Conformational Dynamics of Surfactant in a Mesolamellar Composite Studied by Local Field NMR Spectroscopy

Ordered mesostructured materials possess unique surface, structural, and bulk properties that lead to important practical applications. Mesostructured organic inorganic composites are also of broad interest for fundamental studies of confinement effects and surface interaction on structural and dynamic properties of organic molecules. In the present study, solid state dipolar C-13-H-1 NMR spectroscopy is applied to quantitatively characterize the conformational dynamics of a surfactant in a mesolamellar composite. By applying dipolar recoupling and separated local field spectroscopy techniques, the motion of surfactant molecules was studied in a wide range of mobilities from an essentially immobilized rigid state to a highly flexible and anistropically tumbling state. From the analysis of the measured heteronudear dipolar couplings, the orientational order parameters of C-H bonds along the surfactant chain were determined.
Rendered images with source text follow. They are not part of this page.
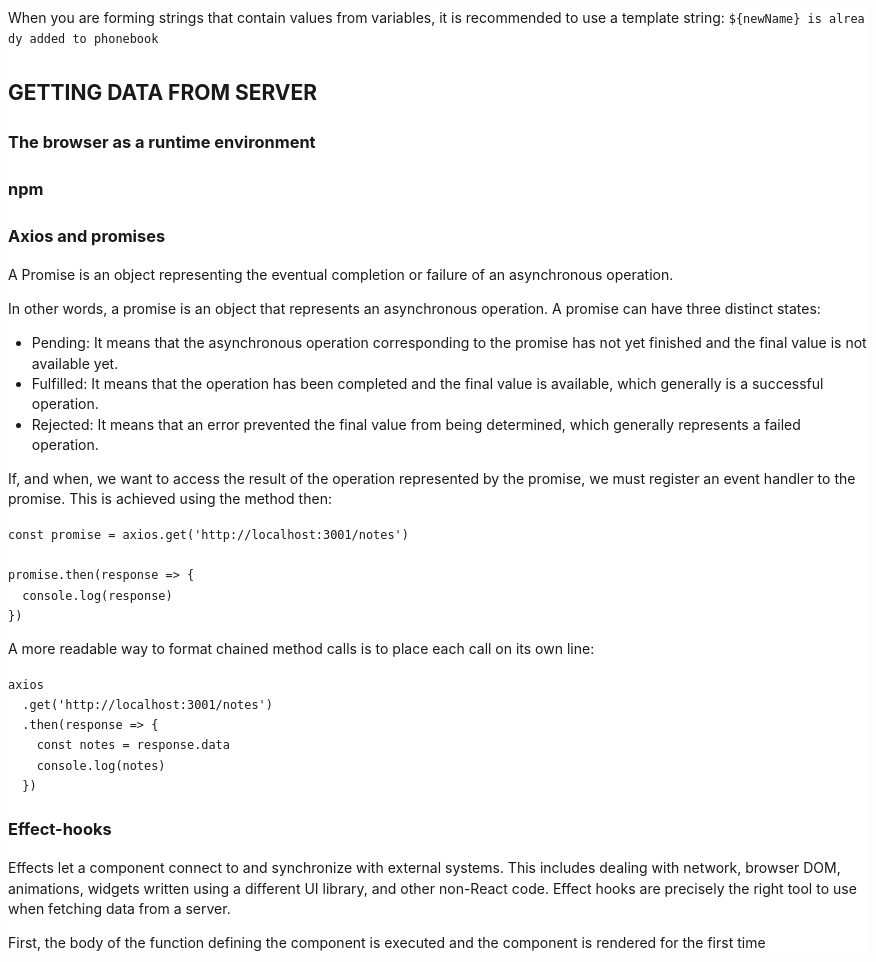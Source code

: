 When you are forming strings that contain values from variables, it is recommended to use a template string:
`${newName} is already added to phonebook`

## GETTING DATA FROM SERVER

### The browser as a runtime environment

### npm

### Axios and promises
A Promise is an object representing the eventual completion or failure of an asynchronous operation.

In other words, a promise is an object that represents an asynchronous operation. A promise can have three distinct states:

* Pending: It means that the asynchronous operation corresponding to the promise has not yet finished and the final value is not available yet.
* Fulfilled: It means that the operation has been completed and the final value is available, which generally is a successful operation.
* Rejected: It means that an error prevented the final value from being determined, which generally represents a failed operation.

If, and when, we want to access the result of the operation represented by the promise, we must register an event handler to the promise. 
This is achieved using the method then:
```
const promise = axios.get('http://localhost:3001/notes')

promise.then(response => {
  console.log(response)
})
```
A more readable way to format chained method calls is to place each call on its own line:
```
axios
  .get('http://localhost:3001/notes')
  .then(response => {
    const notes = response.data
    console.log(notes)
  })
```
### Effect-hooks
Effects let a component connect to and synchronize with external systems.
This includes dealing with network, browser DOM, animations, widgets written using a different UI library, and other non-React code.
Effect hooks are precisely the right tool to use when fetching data from a server.

First, the body of the function defining the component is executed and the component is rendered for the first time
The study shows that in surfactant bilayers in AIPO layered structure at room temperature the highly ordered chains in all-trans conformation undergo fast rotation about the molecular axis. In a higher temperature phase, the order parameter is gradually decreasing toward the chain end due to conformational transitions; however, the dynamics of the segment in the vicinity of the headgroup is only slightly affected. The conformational dynamics in the surfactant bilayers confined between solid inorganic sheets is also compared to that in fluid bilayers in an aqueous lamellar phase.